**Activity**. Between the line containing "### Integration Opportunities" and the line containing "that complements our" lies a run of lines; give that run again exactly, with both of those lines, and nothing else from the entries below.

-=-=-

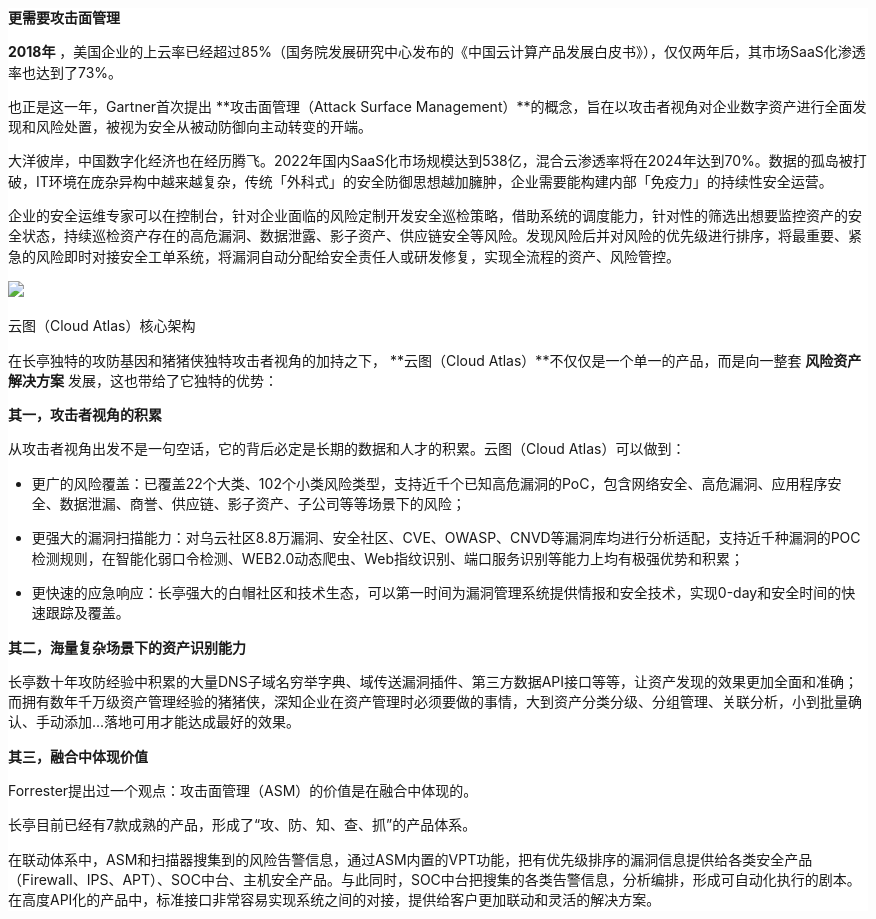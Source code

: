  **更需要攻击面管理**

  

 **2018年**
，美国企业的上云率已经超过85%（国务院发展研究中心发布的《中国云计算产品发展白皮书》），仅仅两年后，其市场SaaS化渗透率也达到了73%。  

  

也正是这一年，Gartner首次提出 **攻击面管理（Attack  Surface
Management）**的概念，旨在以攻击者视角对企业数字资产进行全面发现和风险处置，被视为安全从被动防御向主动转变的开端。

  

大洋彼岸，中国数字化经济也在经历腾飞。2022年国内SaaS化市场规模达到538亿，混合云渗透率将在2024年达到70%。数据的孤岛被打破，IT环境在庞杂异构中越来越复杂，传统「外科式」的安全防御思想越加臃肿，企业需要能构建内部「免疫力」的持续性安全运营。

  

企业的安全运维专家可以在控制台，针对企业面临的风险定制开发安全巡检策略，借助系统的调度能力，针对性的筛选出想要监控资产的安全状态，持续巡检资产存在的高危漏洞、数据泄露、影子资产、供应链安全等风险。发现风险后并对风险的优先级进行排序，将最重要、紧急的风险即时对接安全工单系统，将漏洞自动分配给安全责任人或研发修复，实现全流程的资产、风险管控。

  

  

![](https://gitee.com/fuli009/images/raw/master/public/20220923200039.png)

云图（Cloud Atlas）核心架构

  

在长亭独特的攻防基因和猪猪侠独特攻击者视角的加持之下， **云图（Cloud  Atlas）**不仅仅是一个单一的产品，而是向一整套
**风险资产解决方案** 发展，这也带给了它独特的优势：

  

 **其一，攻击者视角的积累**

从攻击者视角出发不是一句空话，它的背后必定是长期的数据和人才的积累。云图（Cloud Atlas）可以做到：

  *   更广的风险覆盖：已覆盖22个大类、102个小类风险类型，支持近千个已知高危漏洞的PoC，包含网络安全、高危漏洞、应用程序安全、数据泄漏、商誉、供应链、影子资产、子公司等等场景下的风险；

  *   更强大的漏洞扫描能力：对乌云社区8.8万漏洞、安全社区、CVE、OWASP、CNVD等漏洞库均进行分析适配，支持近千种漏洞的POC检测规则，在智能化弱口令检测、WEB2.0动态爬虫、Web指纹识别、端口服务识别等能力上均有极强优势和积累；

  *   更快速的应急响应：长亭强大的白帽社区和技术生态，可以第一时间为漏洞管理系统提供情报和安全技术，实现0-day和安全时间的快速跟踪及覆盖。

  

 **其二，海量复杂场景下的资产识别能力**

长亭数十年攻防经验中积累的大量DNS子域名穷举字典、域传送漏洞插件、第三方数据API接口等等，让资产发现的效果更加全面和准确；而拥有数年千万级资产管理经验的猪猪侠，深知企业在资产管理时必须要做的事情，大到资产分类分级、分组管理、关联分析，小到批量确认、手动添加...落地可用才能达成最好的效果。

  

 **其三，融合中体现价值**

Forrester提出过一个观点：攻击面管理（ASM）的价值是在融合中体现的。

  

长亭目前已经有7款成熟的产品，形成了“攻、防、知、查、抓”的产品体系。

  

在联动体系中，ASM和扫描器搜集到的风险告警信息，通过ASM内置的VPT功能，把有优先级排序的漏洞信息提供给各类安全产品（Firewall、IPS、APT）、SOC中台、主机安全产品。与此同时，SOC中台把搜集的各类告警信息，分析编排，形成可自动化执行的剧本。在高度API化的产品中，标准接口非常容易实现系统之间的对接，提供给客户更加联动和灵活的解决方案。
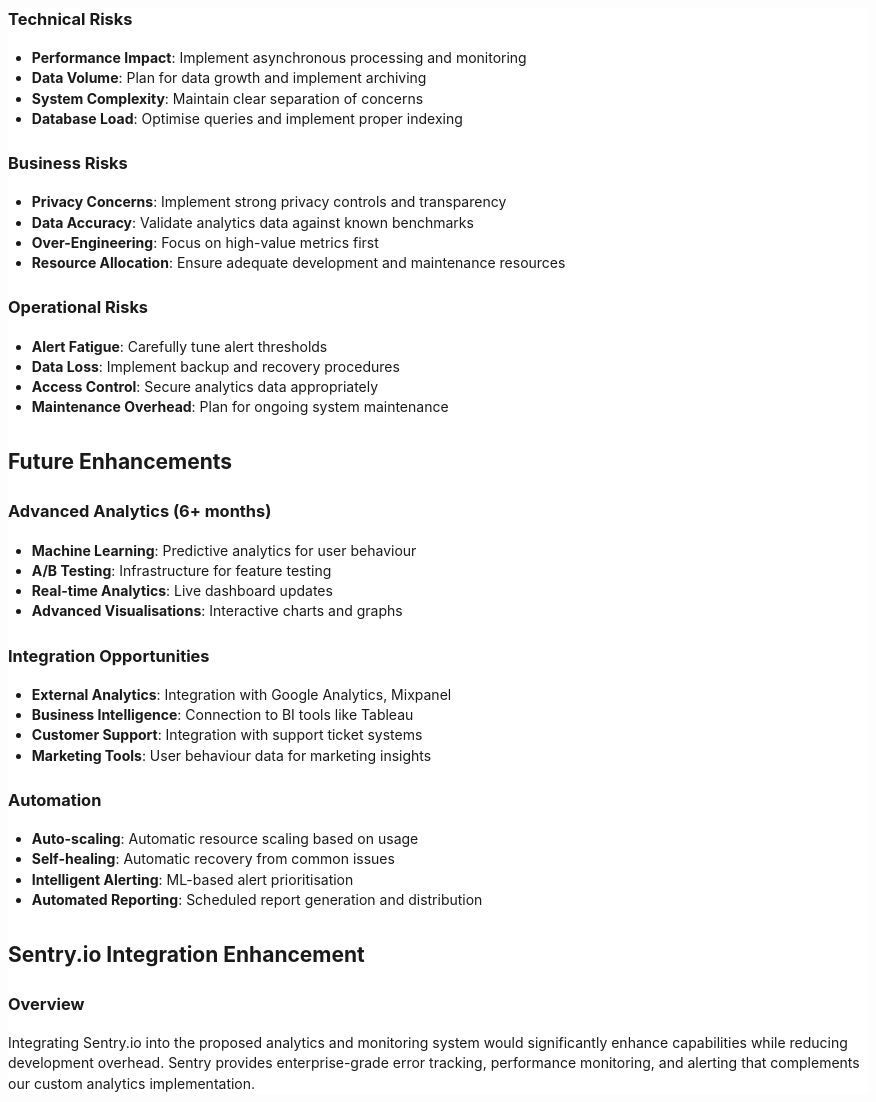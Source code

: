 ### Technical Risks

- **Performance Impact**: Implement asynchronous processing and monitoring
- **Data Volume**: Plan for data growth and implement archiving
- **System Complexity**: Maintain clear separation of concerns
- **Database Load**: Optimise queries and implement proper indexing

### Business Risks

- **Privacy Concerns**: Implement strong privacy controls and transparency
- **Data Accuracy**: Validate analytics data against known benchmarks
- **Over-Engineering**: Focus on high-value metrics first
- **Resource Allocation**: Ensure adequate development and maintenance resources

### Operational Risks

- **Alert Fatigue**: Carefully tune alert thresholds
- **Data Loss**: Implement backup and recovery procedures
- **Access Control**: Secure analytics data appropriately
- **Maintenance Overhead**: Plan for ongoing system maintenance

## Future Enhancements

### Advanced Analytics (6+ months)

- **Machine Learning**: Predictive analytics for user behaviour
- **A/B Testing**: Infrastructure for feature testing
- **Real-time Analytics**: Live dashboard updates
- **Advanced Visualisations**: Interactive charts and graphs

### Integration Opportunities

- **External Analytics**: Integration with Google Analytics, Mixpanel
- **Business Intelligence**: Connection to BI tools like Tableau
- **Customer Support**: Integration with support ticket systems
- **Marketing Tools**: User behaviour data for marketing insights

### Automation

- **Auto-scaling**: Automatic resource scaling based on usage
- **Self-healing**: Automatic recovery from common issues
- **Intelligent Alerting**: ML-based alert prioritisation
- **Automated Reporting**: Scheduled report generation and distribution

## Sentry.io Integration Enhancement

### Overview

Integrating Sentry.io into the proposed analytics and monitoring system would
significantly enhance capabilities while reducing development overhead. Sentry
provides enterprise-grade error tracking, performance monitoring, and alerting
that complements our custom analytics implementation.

-=-=-

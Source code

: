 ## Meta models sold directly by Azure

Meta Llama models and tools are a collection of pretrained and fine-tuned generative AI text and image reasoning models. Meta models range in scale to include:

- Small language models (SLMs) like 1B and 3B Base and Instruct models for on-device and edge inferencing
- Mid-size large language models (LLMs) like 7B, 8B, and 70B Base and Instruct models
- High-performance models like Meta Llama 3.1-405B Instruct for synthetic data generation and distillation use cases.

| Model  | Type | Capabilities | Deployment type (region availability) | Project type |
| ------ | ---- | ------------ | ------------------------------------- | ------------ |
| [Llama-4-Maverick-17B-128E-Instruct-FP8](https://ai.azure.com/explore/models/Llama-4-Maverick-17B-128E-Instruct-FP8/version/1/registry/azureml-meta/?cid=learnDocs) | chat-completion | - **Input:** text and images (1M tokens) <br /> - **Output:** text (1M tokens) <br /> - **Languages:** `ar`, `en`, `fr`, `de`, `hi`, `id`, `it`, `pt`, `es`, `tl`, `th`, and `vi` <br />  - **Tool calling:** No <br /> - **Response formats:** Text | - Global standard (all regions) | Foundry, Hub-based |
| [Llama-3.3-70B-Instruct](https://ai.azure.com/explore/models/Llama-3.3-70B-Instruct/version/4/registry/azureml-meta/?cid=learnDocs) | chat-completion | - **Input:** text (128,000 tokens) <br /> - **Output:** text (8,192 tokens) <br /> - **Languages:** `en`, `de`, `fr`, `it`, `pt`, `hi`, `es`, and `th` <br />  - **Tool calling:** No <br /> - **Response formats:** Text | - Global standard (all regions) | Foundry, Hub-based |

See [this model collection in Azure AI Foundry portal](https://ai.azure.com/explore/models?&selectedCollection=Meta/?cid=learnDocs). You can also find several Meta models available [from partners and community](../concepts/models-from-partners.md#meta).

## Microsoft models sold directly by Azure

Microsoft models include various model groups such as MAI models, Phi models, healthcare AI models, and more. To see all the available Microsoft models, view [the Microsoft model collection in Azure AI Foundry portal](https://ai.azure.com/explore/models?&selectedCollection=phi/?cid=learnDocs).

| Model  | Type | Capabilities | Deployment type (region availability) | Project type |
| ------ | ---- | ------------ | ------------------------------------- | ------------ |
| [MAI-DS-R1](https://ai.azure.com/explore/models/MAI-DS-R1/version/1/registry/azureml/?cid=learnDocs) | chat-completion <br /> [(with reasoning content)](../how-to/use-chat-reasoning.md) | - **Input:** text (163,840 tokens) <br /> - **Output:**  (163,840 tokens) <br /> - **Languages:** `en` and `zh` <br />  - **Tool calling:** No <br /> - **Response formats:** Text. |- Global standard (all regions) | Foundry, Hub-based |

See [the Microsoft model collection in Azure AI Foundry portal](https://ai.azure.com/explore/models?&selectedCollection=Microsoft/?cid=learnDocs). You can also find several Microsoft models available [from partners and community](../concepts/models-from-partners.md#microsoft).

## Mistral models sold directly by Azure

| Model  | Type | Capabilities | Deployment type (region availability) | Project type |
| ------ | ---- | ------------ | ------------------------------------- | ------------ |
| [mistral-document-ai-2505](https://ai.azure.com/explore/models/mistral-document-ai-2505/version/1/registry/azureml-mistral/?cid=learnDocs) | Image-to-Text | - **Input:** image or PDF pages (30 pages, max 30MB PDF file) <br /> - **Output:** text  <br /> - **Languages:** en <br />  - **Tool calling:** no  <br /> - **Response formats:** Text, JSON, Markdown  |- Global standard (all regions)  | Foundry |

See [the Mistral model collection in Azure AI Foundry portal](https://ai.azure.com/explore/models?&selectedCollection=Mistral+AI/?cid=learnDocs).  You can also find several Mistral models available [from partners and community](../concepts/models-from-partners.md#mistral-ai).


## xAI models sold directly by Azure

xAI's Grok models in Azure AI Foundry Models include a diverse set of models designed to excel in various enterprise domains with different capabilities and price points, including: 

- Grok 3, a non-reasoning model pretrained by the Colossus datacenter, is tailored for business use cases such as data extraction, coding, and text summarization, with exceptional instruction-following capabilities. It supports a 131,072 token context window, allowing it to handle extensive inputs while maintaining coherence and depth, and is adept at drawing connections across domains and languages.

-=-=-

**Completed task**.
### Integration Opportunities

- **External Analytics**: Integration with Google Analytics, Mixpanel
- **Business Intelligence**: Connection to BI tools like Tableau
- **Customer Support**: Integration with support ticket systems
- **Marketing Tools**: User behaviour data for marketing insights

### Automation

- **Auto-scaling**: Automatic resource scaling based on usage
- **Self-healing**: Automatic recovery from common issues
- **Intelligent Alerting**: ML-based alert prioritisation
- **Automated Reporting**: Scheduled report generation and distribution

## Sentry.io Integration Enhancement

### Overview

Integrating Sentry.io into the proposed analytics and monitoring system would
significantly enhance capabilities while reducing development overhead. Sentry
provides enterprise-grade error tracking, performance monitoring, and alerting
that complements our custom analytics implementation.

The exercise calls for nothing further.